§ **Material to process**:
== Segment start ==
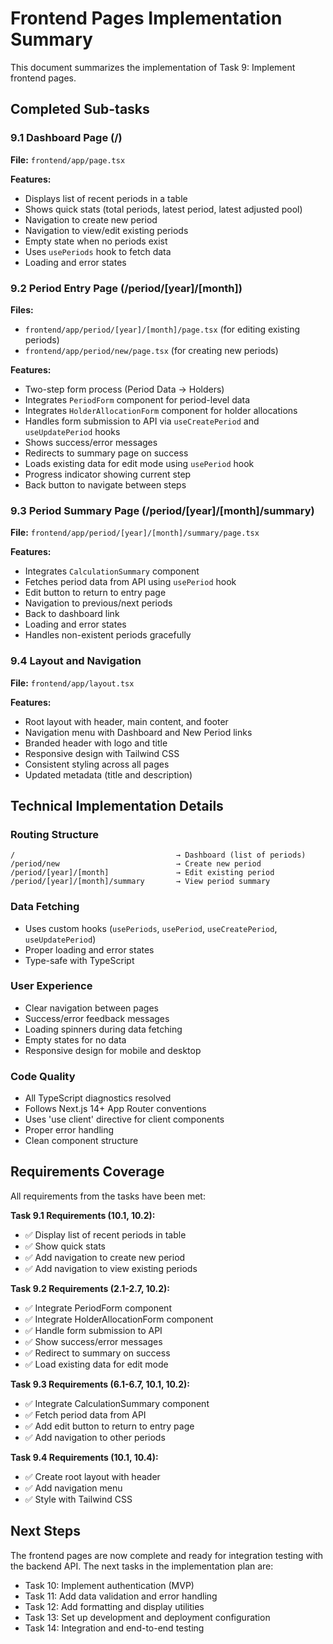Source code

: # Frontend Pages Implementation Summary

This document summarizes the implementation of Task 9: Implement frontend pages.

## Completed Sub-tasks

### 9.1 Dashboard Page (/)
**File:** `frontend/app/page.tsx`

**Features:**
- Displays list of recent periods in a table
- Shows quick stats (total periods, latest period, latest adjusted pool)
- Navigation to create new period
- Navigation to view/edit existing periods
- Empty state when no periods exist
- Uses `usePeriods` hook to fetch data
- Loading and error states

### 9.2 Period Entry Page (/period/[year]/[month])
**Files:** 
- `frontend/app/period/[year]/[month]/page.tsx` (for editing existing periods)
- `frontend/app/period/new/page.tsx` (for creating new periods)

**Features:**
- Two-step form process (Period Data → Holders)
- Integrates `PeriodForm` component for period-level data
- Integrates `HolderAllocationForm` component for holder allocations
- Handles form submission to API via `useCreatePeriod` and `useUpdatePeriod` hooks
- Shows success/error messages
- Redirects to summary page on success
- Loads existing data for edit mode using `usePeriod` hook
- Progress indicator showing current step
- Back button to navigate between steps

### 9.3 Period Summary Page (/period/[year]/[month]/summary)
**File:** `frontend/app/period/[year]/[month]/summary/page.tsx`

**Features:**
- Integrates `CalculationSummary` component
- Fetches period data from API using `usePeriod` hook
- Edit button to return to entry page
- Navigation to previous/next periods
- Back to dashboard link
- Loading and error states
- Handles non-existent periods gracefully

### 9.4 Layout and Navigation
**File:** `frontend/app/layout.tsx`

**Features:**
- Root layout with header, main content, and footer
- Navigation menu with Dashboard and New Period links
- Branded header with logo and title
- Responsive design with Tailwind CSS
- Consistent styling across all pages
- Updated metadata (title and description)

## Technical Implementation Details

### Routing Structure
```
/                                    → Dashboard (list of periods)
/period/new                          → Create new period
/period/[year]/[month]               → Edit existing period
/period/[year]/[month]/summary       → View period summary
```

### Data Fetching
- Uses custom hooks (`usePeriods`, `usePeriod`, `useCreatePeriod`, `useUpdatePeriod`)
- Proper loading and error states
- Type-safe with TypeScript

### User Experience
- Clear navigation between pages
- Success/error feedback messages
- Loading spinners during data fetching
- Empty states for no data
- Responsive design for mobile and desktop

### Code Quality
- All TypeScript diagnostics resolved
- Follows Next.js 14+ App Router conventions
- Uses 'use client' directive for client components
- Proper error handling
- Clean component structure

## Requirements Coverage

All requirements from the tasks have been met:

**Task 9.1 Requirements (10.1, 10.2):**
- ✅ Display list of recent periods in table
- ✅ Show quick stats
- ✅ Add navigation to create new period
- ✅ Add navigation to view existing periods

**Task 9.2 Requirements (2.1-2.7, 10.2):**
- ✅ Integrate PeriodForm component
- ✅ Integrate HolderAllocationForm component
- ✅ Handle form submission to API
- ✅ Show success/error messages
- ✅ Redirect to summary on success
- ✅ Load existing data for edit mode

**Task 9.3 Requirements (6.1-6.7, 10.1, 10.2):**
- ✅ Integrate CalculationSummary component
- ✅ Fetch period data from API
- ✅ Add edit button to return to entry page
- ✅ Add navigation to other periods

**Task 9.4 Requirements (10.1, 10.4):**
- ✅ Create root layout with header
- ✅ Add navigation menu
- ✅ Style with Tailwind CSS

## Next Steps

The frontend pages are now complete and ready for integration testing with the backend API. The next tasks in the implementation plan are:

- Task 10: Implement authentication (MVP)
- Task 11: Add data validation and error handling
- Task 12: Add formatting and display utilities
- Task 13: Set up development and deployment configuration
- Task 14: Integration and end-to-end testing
== Segment end ==
== Segment start ==
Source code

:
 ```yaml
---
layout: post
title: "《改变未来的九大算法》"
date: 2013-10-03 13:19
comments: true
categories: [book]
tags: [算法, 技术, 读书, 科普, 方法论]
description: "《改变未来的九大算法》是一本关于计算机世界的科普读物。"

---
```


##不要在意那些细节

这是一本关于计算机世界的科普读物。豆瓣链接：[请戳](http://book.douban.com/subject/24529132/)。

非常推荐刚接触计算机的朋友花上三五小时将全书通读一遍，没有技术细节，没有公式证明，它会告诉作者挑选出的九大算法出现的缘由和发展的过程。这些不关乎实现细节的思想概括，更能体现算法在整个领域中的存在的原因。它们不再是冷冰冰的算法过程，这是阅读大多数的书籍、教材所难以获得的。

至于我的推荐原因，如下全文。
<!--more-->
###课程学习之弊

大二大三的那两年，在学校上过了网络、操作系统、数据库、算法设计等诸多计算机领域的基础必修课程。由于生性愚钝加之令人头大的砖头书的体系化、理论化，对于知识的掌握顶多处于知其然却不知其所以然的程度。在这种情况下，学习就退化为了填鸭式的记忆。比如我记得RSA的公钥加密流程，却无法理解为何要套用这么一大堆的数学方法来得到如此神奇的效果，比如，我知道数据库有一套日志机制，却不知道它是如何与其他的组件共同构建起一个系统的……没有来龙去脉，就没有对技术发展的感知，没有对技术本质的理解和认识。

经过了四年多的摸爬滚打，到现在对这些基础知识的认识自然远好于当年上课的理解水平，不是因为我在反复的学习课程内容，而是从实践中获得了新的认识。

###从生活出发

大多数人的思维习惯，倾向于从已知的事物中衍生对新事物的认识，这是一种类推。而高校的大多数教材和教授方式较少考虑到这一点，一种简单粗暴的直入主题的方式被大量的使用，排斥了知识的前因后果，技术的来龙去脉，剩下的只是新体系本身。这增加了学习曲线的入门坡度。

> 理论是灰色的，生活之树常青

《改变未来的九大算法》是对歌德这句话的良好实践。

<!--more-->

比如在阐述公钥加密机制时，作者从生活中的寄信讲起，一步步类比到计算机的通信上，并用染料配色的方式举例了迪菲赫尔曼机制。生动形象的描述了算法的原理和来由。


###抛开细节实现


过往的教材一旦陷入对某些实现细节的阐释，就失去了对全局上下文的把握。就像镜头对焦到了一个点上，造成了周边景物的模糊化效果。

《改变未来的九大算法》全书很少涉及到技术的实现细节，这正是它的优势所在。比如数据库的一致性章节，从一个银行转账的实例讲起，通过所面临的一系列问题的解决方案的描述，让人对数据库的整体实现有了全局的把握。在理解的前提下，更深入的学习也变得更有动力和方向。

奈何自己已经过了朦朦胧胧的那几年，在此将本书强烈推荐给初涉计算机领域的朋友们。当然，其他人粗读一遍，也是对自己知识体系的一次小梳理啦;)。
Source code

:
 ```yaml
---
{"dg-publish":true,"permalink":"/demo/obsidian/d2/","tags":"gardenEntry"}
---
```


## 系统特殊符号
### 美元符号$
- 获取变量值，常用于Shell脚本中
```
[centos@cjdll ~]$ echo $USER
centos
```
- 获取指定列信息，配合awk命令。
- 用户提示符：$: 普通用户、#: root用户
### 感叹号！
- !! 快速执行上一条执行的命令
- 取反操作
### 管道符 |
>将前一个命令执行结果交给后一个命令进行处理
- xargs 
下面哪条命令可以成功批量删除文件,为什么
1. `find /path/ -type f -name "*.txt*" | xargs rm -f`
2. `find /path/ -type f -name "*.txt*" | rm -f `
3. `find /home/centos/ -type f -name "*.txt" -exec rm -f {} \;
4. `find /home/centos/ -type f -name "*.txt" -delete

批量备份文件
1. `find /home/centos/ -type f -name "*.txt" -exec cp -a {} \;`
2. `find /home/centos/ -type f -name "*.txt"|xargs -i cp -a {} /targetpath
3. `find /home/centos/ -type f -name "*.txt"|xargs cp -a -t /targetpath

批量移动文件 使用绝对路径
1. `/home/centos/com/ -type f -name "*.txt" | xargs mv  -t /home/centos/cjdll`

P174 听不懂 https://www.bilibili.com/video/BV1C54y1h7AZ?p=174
== Segment end ==
Among the lines above, which hold the word "centos"? Report each one.

§ **Task solution**:
[centos@cjdll ~]$ echo $USER
centos
3. `find /home/centos/ -type f -name "*.txt" -exec rm -f {} \;
4. `find /home/centos/ -type f -name "*.txt" -delete
1. `find /home/centos/ -type f -name "*.txt" -exec cp -a {} \;`
2. `find /home/centos/ -type f -name "*.txt"|xargs -i cp -a {} /targetpath
3. `find /home/centos/ -type f -name "*.txt"|xargs cp -a -t /targetpath
1. `/home/centos/com/ -type f -name "*.txt" | xargs mv  -t /home/centos/cjdll`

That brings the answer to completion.